A zero will be hereinafter referred to as the tax for dividends that Greek taxpayers receive from companies with headquarters in the… Cyprus. This emerges from a document of the Directorate of International Economic Relations (TEC), which interprets the convention for the avoidance of double taxation between Greece and Cyprus in respect of dividends and credit of the cyprus tax against the Greek.
Essentially, these clarifications provided by the document lead to the elimination of the tax that they pay today Greek taxpayers for dividends received from companies based in Cyprus.
What’s the difference
In particular, as he explains Nikos ΣιακαντάÏης Managing Partner of the company Unity Four, in accordance with the provisions of the convention for the avoidance of double taxation between Greece and Cyprus, and in the case of a regular dividend, in order to calculate the tax burden of such dividend in Greece will be taken into account:
– except for any withholding tax paid in Cyprus and
– the cypriot tax paid by the company in Cyprus in respect of the profits, which is formed in 12.5%.
What this means, given that in Cyprus, the withholding tax of dividends is nil?
Whether or not that company – ‘resident’ of Cyprus has taxable profits of 100,000 euros. You will have to pay eur 12,500, an amount that corresponds to the corporate income tax in Cyprus is 12,5%. Then, the company decides the dividend distribution of € 25,000 euros to a tax resident of Greece. What tax you pay, the Greek μεÏισματοÏχος, given that the tax withholding of the dividend in Cyprus is 0%; In accordance with article 64 of law. 4172/2013, the withholding tax on foreign dividends is 10%. Therefore, you will need to submit a declaration of income tax to pay the Tax of 2,500 euros (25,000 X 10%).
However, this changes for the benefit of the Greeks shareholders in cypriot companies.
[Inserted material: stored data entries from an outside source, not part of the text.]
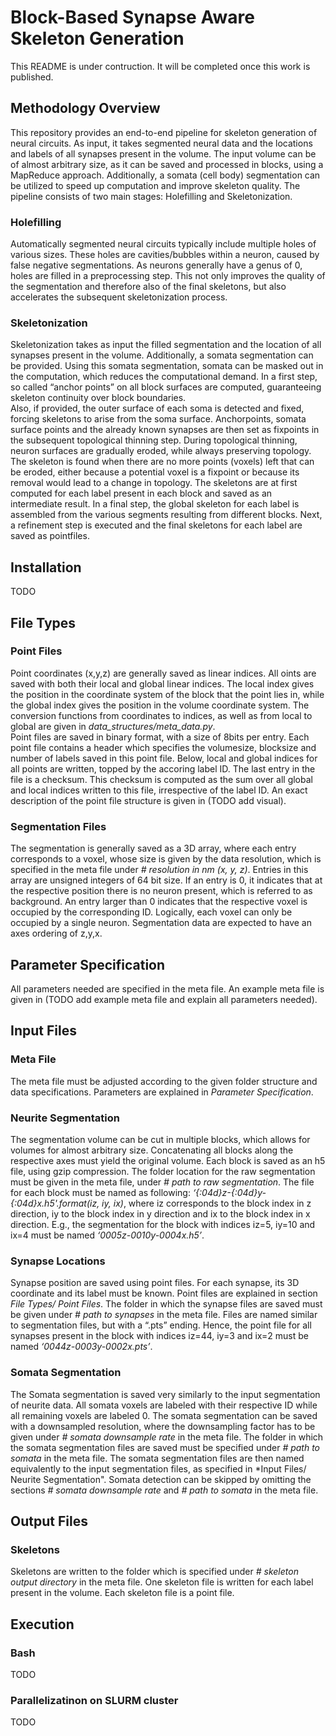 # Block-Based Synapse Aware Skeleton Generation
This README is under contruction. It will be completed once this work is published.
## Methodology Overview
This repository provides an end-to-end pipeline for skeleton generation of neural circuits. As input, it takes segmented neural data and the locations and labels of all synapses present in the volume. The input volume can be of almost arbitrary size, as it can be saved and processed in blocks, using a MapReduce approach. Additionally, a somata (cell body) segmentation can be utilized to speed up computation and improve skeleton quality.
The pipeline consists of two main stages: Holefilling and Skeletonization.
### Holefilling
Automatically segmented neural circuits typically include multiple holes of various sizes. These holes are cavities/bubbles within a neuron, caused by false negative segmentations. As neurons generally have a genus of 0, holes are filled in a preprocessing step. This not only improves the quality of the segmentation and therefore also of the final skeletons, but also accelerates the subsequent skeletonization process.
### Skeletonization
Skeletonization takes as input the filled segmentation and the location of all synapses present in the volume. Additionally, a somata segmentation can be provided. Using this somata segmentation, somata can be masked out in the computation, which reduces the computational demand.  In a first step, so called “anchor points” on all block surfaces are computed, guaranteeing skeleton continuity over block boundaries.   
Also, if provided, the outer surface of each soma is detected and fixed, forcing skeletons to arise from the soma surface.
Anchorpoints, somata surface points and the already known synapses are then set as fixpoints in the subsequent topological thinning step.  During topological thinning, neuron surfaces are gradually eroded, while always preserving topology.    The skeleton is found when there are no more points (voxels) left that can be eroded, either because a potential voxel is a fixpoint or because its removal would lead to a change in topology.  The skeletons are at first computed for each label present in each block and saved as an intermediate result. In a final step, the global skeleton for each label is assembled from the various segments resulting from different blocks. Next, a refinement step is executed and the final skeletons for each label are saved as pointfiles.
## Installation
TODO
## File Types
### Point Files
Point coordinates (x,y,z) are generally saved as linear indices. 
All oints are saved with both their local and global linear indices. The local index gives the position in the coordinate system of the block that the point lies in, while the global index gives the position in the volume coordinate system.
The conversion functions from coordinates to indices, as well as from local to global are given in *data_structures/meta_data.py*.   
Point files are saved in binary format, with a size of 8bits per entry.
Each point file contains a header which specifies the volumesize, blocksize and number of labels saved in this point file.
Below, local and global indices for all points are written, topped by the accoring label ID.
The last entry in the file is a checksum. This checksum is computed as the sum over all global and local indices written to this file, irrespective of the label ID.
An exact description of the point file structure is given in (TODO add visual).
### Segmentation Files
The segmentation is generally saved as a 3D array, where each entry corresponds to a voxel, whose size is given by the data resolution, which is specified in the meta file under *# resolution in nm (x, y, z)*. Entries in this array are unsigned integers of 64 bit size. If an entry is 0, it indicates that at the respective position there is no neuron present, which is referred to as background. An entry larger than 0 indicates that the respective voxel is occupied by the corresponding ID. Logically, each voxel can only be occupied by a single neuron. Segmentation data are expected to have an axes ordering of z,y,x.
## Parameter Specification
All parameters needed are specified in the meta file. An example meta file is given in (TODO add example meta file and explain all parameters needed).
## Input Files
### Meta File
The meta file must be adjusted according to the given folder structure and data specifications. Parameters are explained in *Parameter Specification*.
### Neurite Segmentation
The segmentation volume can be cut in multiple blocks, which allows for volumes for almost arbitrary size. Concatenating all blocks along the respective axes must yield the original volume. Each block is saved as an h5 file, using gzip compression. 
The folder location for the raw segmentation must be given in the meta file, under *# path to raw segmentation*.
The file for each block must be named as following:
*‘{:04d}z-{:04d}y-{:04d}x.h5'.format(iz, iy, ix)*, where iz corresponds to the block index in z direction, iy to the block index in y direction and ix to the block index in x direction.
E.g., the segmentation for the block with indices iz=5, iy=10 and ix=4 must be named *‘0005z-0010y-0004x.h5’*.
### Synapse Locations
Synapse position are saved using point files. For each synapse, its 3D coordinate and its label must be known. Point files are explained in section *File Types/ Point Files*.
The folder in which the synapse files are saved must be given under *# path to synapses* in the meta file.
Files are named similar to segmentation files, but with a “.pts” ending. Hence, the point file for all synapses present in the block with indices iz=44, iy=3 and ix=2 must be named *‘0044z-0003y-0002x.pts’*.
### Somata Segmentation
The Somata segmentation is saved very similarly to the input segmentation of neurite data. All somata voxels are labeled with their respective ID while all remaining voxels are labeled 0. The somata segmentation can be saved with a downsampled resolution, where the downsampling factor has to be given under *# somata downsample rate* in the meta file. The folder in which the somata segmentation files are saved must be specified under *# path to somata* in the meta file. The somata segmentation files are then named equivalently to the input segmentation files, as specified in *Input Files/ Neurite Segmentation". Somata detection can be skipped by omitting the sections *# somata downsample rate* and *# path to somata* in the meta file.
## Output Files
### Skeletons
Skeletons are written to the folder which is specified under *# skeleton output directory* in the meta file. One skeleton file is written for each label present in the volume. Each skeleton file is a point file.

## Execution
### Bash
TODO
### Parallelizatinon on SLURM cluster
TODO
And that’s because, according to the document of the Directorate of International Economic Relations, for the credit of tax in Greece should be taken into account and the income tax on the profits of the company in Cyprus, i.e. 12.5%. This, therefore, means that for the alien this dividend, in the present case of the cypriot company, the Greek taxpayer will pay, no longer, a zero tax rate. The reason for it? The income tax in Cyprus-which will be hereinafter referred to as the account on the basis of the circular – exceed by 2.5% of the corresponding tax on dividends Greek law (Law. 4172/2013). So the tax becomes zero.
What would happen if finalized, the anticipated increase of withholding tax on dividends from 10% to 15%; In this case, the final tax liability for tax resident in Greece who receives dividends from a company established in Cyprus will rise to 2.5% (15-12,5%).
The increase in the tax on dividends
“The international tax framework and the rules governing it are not as simple as some people want to show them, considering that with a simple increase in the retention rate of dividends will be possible, and the increase of tax revenue. The international tax framework is governed by rules that are the same our country through bilateral contracts is committed to maintain and that make the possibilities of unilateral moves quite difficult,” notes mr. ΣιακαντάÏης.
With regard to the imminent increase in the withholding tax on dividends does not concern in any case of dividends paid to foreign companies established in countries of the European Union which is exempt the basis of a community directive by the withholding tax as well as companies or natural persons established in a country that Greece has signed a bilateral convention for the avoidance of double taxation and in which it is specified that the withholding tax has as upper limit the rate specified by the relevant contract” ends.